Dr. Michael Picard is an instructor at SFU and in Douglas College's Department of Philosophy and Humanities. He is especially fond of the history of ideas.
He has taught logic and the history of infinity, history of psychology, professional and applied ethics, ethical theory, psychology and social theory, perception and cognition, philosophy of science and mathematics, and ancient philosophy east and west.
He is the author of This is Not a Book: Adventures in Popular Philosophy, which has been translated into French, Greek, Italian, Spanish, and Estonian.
Why did you become a Philosopher’s Café moderator?
Originally, I became a Philosophy Café moderator after finding myself without an academic position. But I stayed on for the fun of it. Along the way, I developed a literary voice that speaks philosophy to the everyday wonderer without watering down its rigours.
What is the most rewarding part of moderating?

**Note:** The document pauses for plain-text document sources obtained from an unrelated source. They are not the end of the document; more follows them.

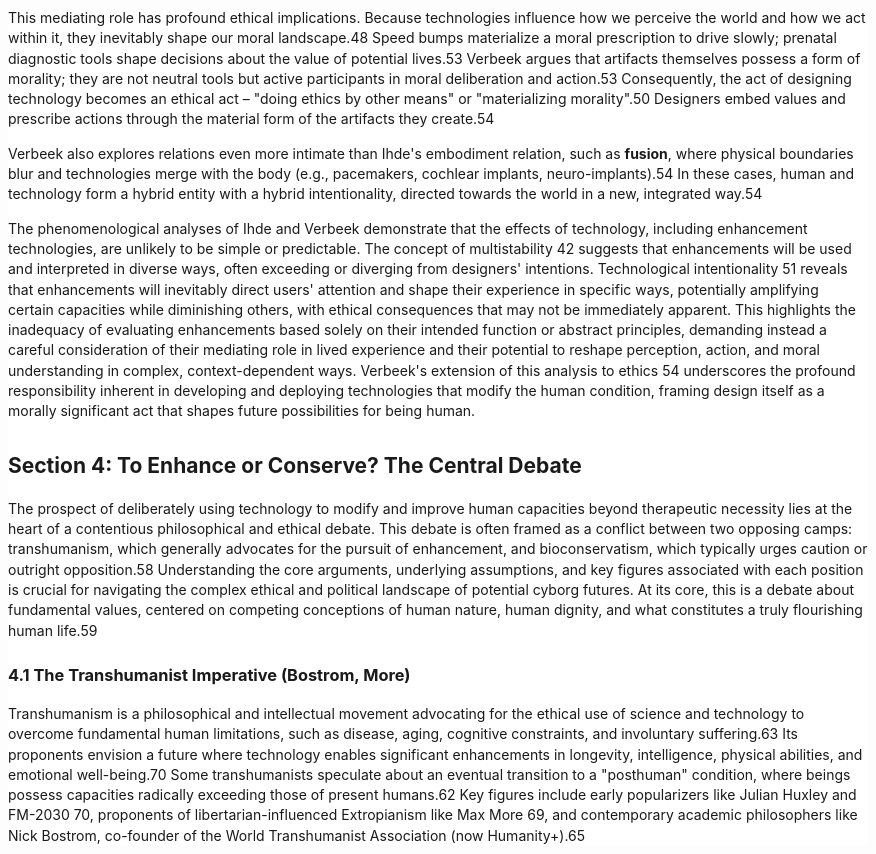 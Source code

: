 This mediating role has profound ethical implications. Because technologies influence how we perceive the world and how we act within it, they inevitably shape our moral landscape.48 Speed bumps materialize a moral prescription to drive slowly; prenatal diagnostic tools shape decisions about the value of potential lives.53 Verbeek argues that artifacts themselves possess a form of morality; they are not neutral tools but active participants in moral deliberation and action.53 Consequently, the act of designing technology becomes an ethical act – "doing ethics by other means" or "materializing morality".50 Designers embed values and prescribe actions through the material form of the artifacts they create.54

Verbeek also explores relations even more intimate than Ihde's embodiment relation, such as **fusion**, where physical boundaries blur and technologies merge with the body (e.g., pacemakers, cochlear implants, neuro-implants).54 In these cases, human and technology form a hybrid entity with a hybrid intentionality, directed towards the world in a new, integrated way.54

The phenomenological analyses of Ihde and Verbeek demonstrate that the effects of technology, including enhancement technologies, are unlikely to be simple or predictable. The concept of multistability 42 suggests that enhancements will be used and interpreted in diverse ways, often exceeding or diverging from designers' intentions. Technological intentionality 51 reveals that enhancements will inevitably direct users' attention and shape their experience in specific ways, potentially amplifying certain capacities while diminishing others, with ethical consequences that may not be immediately apparent. This highlights the inadequacy of evaluating enhancements based solely on their intended function or abstract principles, demanding instead a careful consideration of their mediating role in lived experience and their potential to reshape perception, action, and moral understanding in complex, context-dependent ways. Verbeek's extension of this analysis to ethics 54 underscores the profound responsibility inherent in developing and deploying technologies that modify the human condition, framing design itself as a morally significant act that shapes future possibilities for being human.

## **Section 4: To Enhance or Conserve? The Central Debate**

The prospect of deliberately using technology to modify and improve human capacities beyond therapeutic necessity lies at the heart of a contentious philosophical and ethical debate. This debate is often framed as a conflict between two opposing camps: transhumanism, which generally advocates for the pursuit of enhancement, and bioconservatism, which typically urges caution or outright opposition.58 Understanding the core arguments, underlying assumptions, and key figures associated with each position is crucial for navigating the complex ethical and political landscape of potential cyborg futures. At its core, this is a debate about fundamental values, centered on competing conceptions of human nature, human dignity, and what constitutes a truly flourishing human life.59

### **4.1 The Transhumanist Imperative (Bostrom, More)**

Transhumanism is a philosophical and intellectual movement advocating for the ethical use of science and technology to overcome fundamental human limitations, such as disease, aging, cognitive constraints, and involuntary suffering.63 Its proponents envision a future where technology enables significant enhancements in longevity, intelligence, physical abilities, and emotional well-being.70 Some transhumanists speculate about an eventual transition to a "posthuman" condition, where beings possess capacities radically exceeding those of present humans.62 Key figures include early popularizers like Julian Huxley and FM-2030 70, proponents of libertarian-influenced Extropianism like Max More 69, and contemporary academic philosophers like Nick Bostrom, co-founder of the World Transhumanist Association (now Humanity+).65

Things I like about moderating philosophy dialogue: the repartee, the tense play of sharply opposing opinions, the meeting and not-quite-meeting of minds, the artful doubters, the difficult questions, the puns, the camaraderie, the celebrity, the effect of sunshine on prejudice, and the peaceful silencing of pretensions to know.
Things I like least: the unartful dodgers, hurtful humour, supremacist mysterians, bleating triumphalism, well-clothed prejudices; those deaf to difference who listen only to themselves; imperialists of reason; complacency in self-contradiction.